* _Task prompt_: Scan the records that follow, and whenever a line has the word "table", copy it.

********

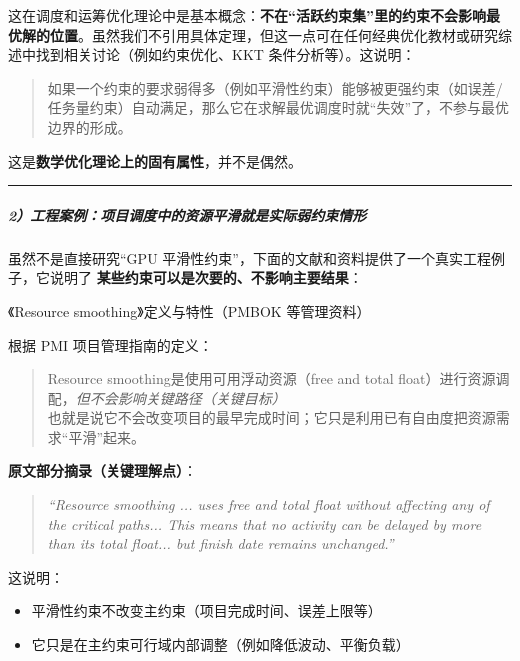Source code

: \documentclass[
]{article}
\begin{document}
这在调度和运筹优化理论中是基本概念：\textbf{不在``活跃约束集''里的约束不会影响最优解的位置}。虽然我们不引用具体定理，但这一点可在任何经典优化教材或研究综述中找到相关讨论（例如约束优化、KKT
条件分析等）。这说明：

\begin{quote}
如果一个约束的要求弱得多（例如平滑性约束）能够被更强约束（如误差/任务量约束）自动满足，那么它在求解最优调度时就``失效''了，不参与最优边界的形成。
\end{quote}

这是\textbf{数学优化理论上的固有属性}，并不是偶然。

\begin{center}\rule{0.5\linewidth}{0.5pt}\end{center}

\subparagraph{2）工程案例：项目调度中的资源平滑就是实际弱约束情形}\label{2uxff09ux5de5ux7a0bux6848ux4f8bux9879ux76eeux8c03ux5ea6ux4e2dux7684ux8d44ux6e90ux5e73ux6ed1ux5c31ux662fux5b9eux9645ux5f31ux7ea6ux675fux60c5ux5f62}

虽然不是直接研究``GPU
平滑性约束''，下面的文献和资料提供了一个真实工程例子，它说明了
\textbf{某些约束可以是次要的、不影响主要结果}：

《Resource smoothing》定义与特性（PMBOK 等管理资料）

根据 PMI 项目管理指南的定义：

\begin{quote}
Resource smoothing是使用可用浮动资源（free and total
float）进行资源调配，\emph{但不会影响关键路径（关键目标）}\\
也就是说它不会改变项目的最早完成时间；它只是利用已有自由度把资源需求``平滑''起来。
\end{quote}

\textbf{原文部分摘录（关键理解点）}：

\begin{quote}
\emph{``Resource smoothing ... uses free and total float without
affecting any of the critical paths... This means that no activity can
be delayed by more than its total float... but finish date remains
unchanged.''}
\end{quote}

这说明：

\begin{itemize}
\item
  平滑性约束不改变主约束（项目完成时间、误差上限等）
\item
  它只是在主约束可行域内部调整（例如降低波动、平衡负载）
\end{itemize}
\end{document}
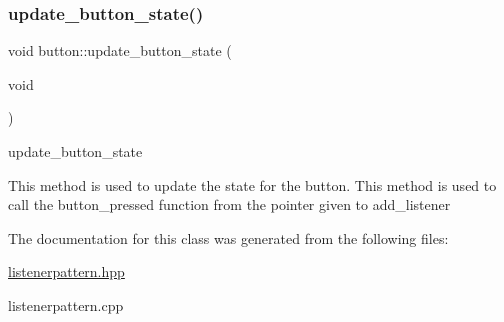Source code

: \subsubsection{\texorpdfstring{update\+\_\+button\+\_\+state()}{update\_button\_state()}}
{\footnotesize\ttfamily void button\+::update\+\_\+button\+\_\+state (\begin{DoxyParamCaption}\item[{void}]{ }\end{DoxyParamCaption})}



update\+\_\+button\+\_\+state 

This method is used to update the state for the button. This method is used to call the button\+\_\+pressed function from the pointer given to add\+\_\+listener 

The documentation for this class was generated from the following files\+:\begin{DoxyCompactItemize}
\item 
\hyperlink{listenerpattern_8hpp}{listenerpattern.\+hpp}\item 
listenerpattern.\+cpp\end{DoxyCompactItemize}
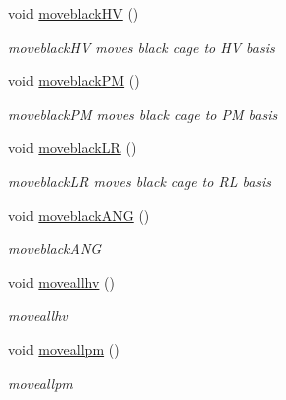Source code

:\begin{DoxyCompactItemize}
void \hyperlink{classcagecontrol_a432cbc27c9981b81c218163f26972daa}{moveblack\+HV} ()
\begin{DoxyCompactList}\small\item\em moveblack\+HV moves black cage to HV basis \end{DoxyCompactList}\item 
\mbox{\label{classcagecontrol_a42a9180358270c4b5a2e3bf8fe8dd016}} 
void \hyperlink{classcagecontrol_a42a9180358270c4b5a2e3bf8fe8dd016}{moveblack\+PM} ()
\begin{DoxyCompactList}\small\item\em moveblack\+PM moves black cage to PM basis \end{DoxyCompactList}\item 
\mbox{\label{classcagecontrol_a776a75fb1b9b680a0e99f5332446d616}} 
void \hyperlink{classcagecontrol_a776a75fb1b9b680a0e99f5332446d616}{moveblack\+LR} ()
\begin{DoxyCompactList}\small\item\em moveblack\+LR moves black cage to RL basis \end{DoxyCompactList}\item 
\mbox{\label{classcagecontrol_ae1ded3bab80cf942c1662b371b4aa9ce}} 
void \hyperlink{classcagecontrol_ae1ded3bab80cf942c1662b371b4aa9ce}{moveblack\+A\+NG} ()
\begin{DoxyCompactList}\small\item\em moveblack\+A\+NG \end{DoxyCompactList}\item 
\mbox{\label{classcagecontrol_a79f7b716a9b1a49ade6dd35879af6947}} 
void \hyperlink{classcagecontrol_a79f7b716a9b1a49ade6dd35879af6947}{moveallhv} ()
\begin{DoxyCompactList}\small\item\em moveallhv \end{DoxyCompactList}\item 
\mbox{\label{classcagecontrol_aa3f9b4e3937ffc7eca65edac02d5d4db}} 
void \hyperlink{classcagecontrol_aa3f9b4e3937ffc7eca65edac02d5d4db}{moveallpm} ()
\begin{DoxyCompactList}\small\item\em moveallpm \end{DoxyCompactList}\item 

\end{DoxyCompactItemize}
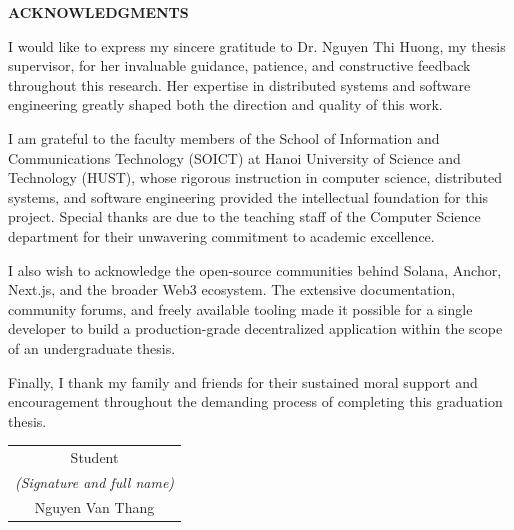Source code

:\begin{center}
    \Large{\textbf{ACKNOWLEDGMENTS}}
\end{center}
\vspace{1cm}

I would like to express my sincere gratitude to Dr. Nguyen Thi Huong, my thesis supervisor, for her invaluable guidance, patience, and constructive feedback throughout this research. Her expertise in distributed systems and software engineering greatly shaped both the direction and quality of this work.

I am grateful to the faculty members of the School of Information and Communications Technology (SOICT) at Hanoi University of Science and Technology (HUST), whose rigorous instruction in computer science, distributed systems, and software engineering provided the intellectual foundation for this project. Special thanks are due to the teaching staff of the Computer Science department for their unwavering commitment to academic excellence.

I also wish to acknowledge the open-source communities behind Solana, Anchor, Next.js, and the broader Web3 ecosystem. The extensive documentation, community forums, and freely available tooling made it possible for a single developer to build a production-grade decentralized application within the scope of an undergraduate thesis.

Finally, I thank my family and friends for their sustained moral support and encouragement throughout the demanding process of completing this graduation thesis.

\begin{flushright}
\begin{tabular}{@{}c@{}}
Student\\
\textit{(Signature and full name)}\\[1cm]
Nguyen Van Thang
\end{tabular}
\end{flushright}
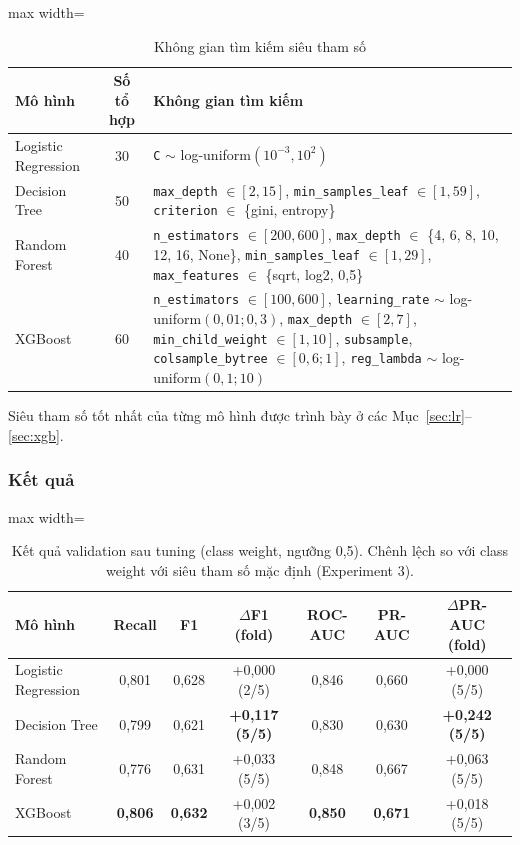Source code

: \begin{table}[H]
\centering
\small
\begin{adjustbox}{max width=\textwidth}
\begin{tabular}{|l|c|p{9.8cm}|}
\hline
\textbf{Mô hình} & \textbf{Số tổ hợp} & \textbf{Không gian tìm kiếm} \\
\hline
Logistic Regression & 30 & \texttt{C} $\sim$ log-uniform$(10^{-3}, 10^{2})$ \\
\hline
Decision Tree & 50 & \texttt{max\_depth} $\in [2, 15]$, \texttt{min\_samples\_leaf} $\in [1, 59]$, \texttt{criterion} $\in$ \{gini, entropy\} \\
\hline
Random Forest & 40 & \texttt{n\_estimators} $\in [200, 600]$, \texttt{max\_depth} $\in$ \{4, 6, 8, 10, 12, 16, None\}, \texttt{min\_samples\_leaf} $\in [1, 29]$, \texttt{max\_features} $\in$ \{sqrt, log2, 0,5\} \\
\hline
XGBoost & 60 & \texttt{n\_estimators} $\in [100, 600]$, \texttt{learning\_rate} $\sim$ log-uniform$(0{,}01; 0{,}3)$, \texttt{max\_depth} $\in [2, 7]$, \texttt{min\_child\_weight} $\in [1, 10]$, \texttt{subsample}, \texttt{colsample\_bytree} $\in [0{,}6; 1]$, \texttt{reg\_lambda} $\sim$ log-uniform$(0{,}1; 10)$ \\
\hline
\end{tabular}
\end{adjustbox}
\caption{Không gian tìm kiếm siêu tham số}
\end{table}

Siêu tham số tốt nhất của từng mô hình được trình bày ở các Mục~\ref{sec:lr}--\ref{sec:xgb}.

\subsubsection{Kết quả}

\begin{table}[H]
\centering
\small
\begin{adjustbox}{max width=\textwidth}
\begin{tabular}{|l|c|c|c|c|c|c|}
\hline
\textbf{Mô hình} & \textbf{Recall} & \textbf{F1} & \textbf{$\Delta$F1 (fold)} & \textbf{ROC-AUC} & \textbf{PR-AUC} & \textbf{$\Delta$PR-AUC (fold)} \\
\hline
Logistic Regression & 0,801 & 0,628 & +0,000 (2/5) & 0,846 & 0,660 & +0,000 (5/5) \\
\hline
Decision Tree & 0,799 & 0,621 & \textbf{+0,117 (5/5)} & 0,830 & 0,630 & \textbf{+0,242 (5/5)} \\
\hline
Random Forest & 0,776 & 0,631 & +0,033 (5/5) & 0,848 & 0,667 & +0,063 (5/5) \\
\hline
XGBoost & \textbf{0,806} & \textbf{0,632} & +0,002 (3/5) & \textbf{0,850} & \textbf{0,671} & +0,018 (5/5) \\
\hline
\end{tabular}
\end{adjustbox}
\caption{Kết quả validation sau tuning (class weight, ngưỡng 0,5). Chênh lệch so với class weight với siêu tham số mặc định (Experiment 3).}
\label{tab:tuning}
\end{table}

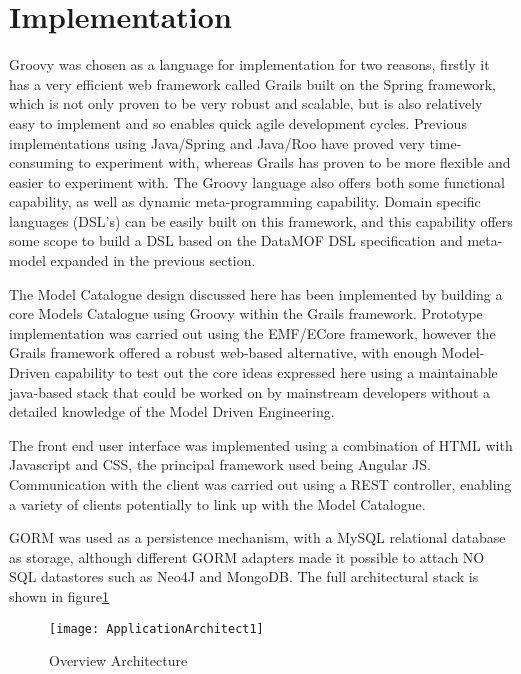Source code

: \section{Implementation}

Groovy was chosen as a language for implementation for two reasons, firstly it has a very efficient web framework called Grails built on the Spring framework, which is not only proven to be very robust and scalable, but is also relatively easy to implement and so enables quick agile development cycles. Previous implementations using Java/Spring and Java/Roo have proved very time-consuming to experiment with, whereas Grails has proven to be more flexible and easier to experiment with. The Groovy language also offers both some functional capability, as well as dynamic meta-programming capability. Domain specific languages (DSL’s) can be easily built on this framework, and this capability offers some scope to build a DSL based on the DataMOF DSL specification and meta-model expanded in the previous section.
 
The Model Catalogue design discussed here has been implemented by building a core Models Catalogue using Groovy within the Grails framework. Prototype implementation was carried out using the EMF/ECore framework, however the Grails framework offered a robust web-based alternative, with enough Model-Driven capability to test out the core ideas expressed here using a maintainable java-based stack that could be worked on by mainstream developers without a detailed knowledge of the Model Driven Engineering. 

The front end user interface was implemented using a combination of HTML with Javascript and CSS, the principal framework used being Angular JS. Communication with the client was carried out using a REST controller, enabling a variety of clients potentially to link up with the Model Catalogue.

GORM was used as a persistence mechanism, with a MySQL relational database as storage, although different GORM adapters made it possible to attach NO SQL datastores such as Neo4J and MongoDB. The full architectural stack is shown in figure\ref{fig:ApplicationArchitectMDR}


\begin{figure}[here]
	\texttt{[image: ApplicationArchitect1]}
	\caption{Overview Architecture} 
	\label{fig:ApplicationArchitectMDR}
\end{figure}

********

* _Finished exercise_:
: \begin{table}[H]
\end{table}
\begin{table}[H]
\end{table}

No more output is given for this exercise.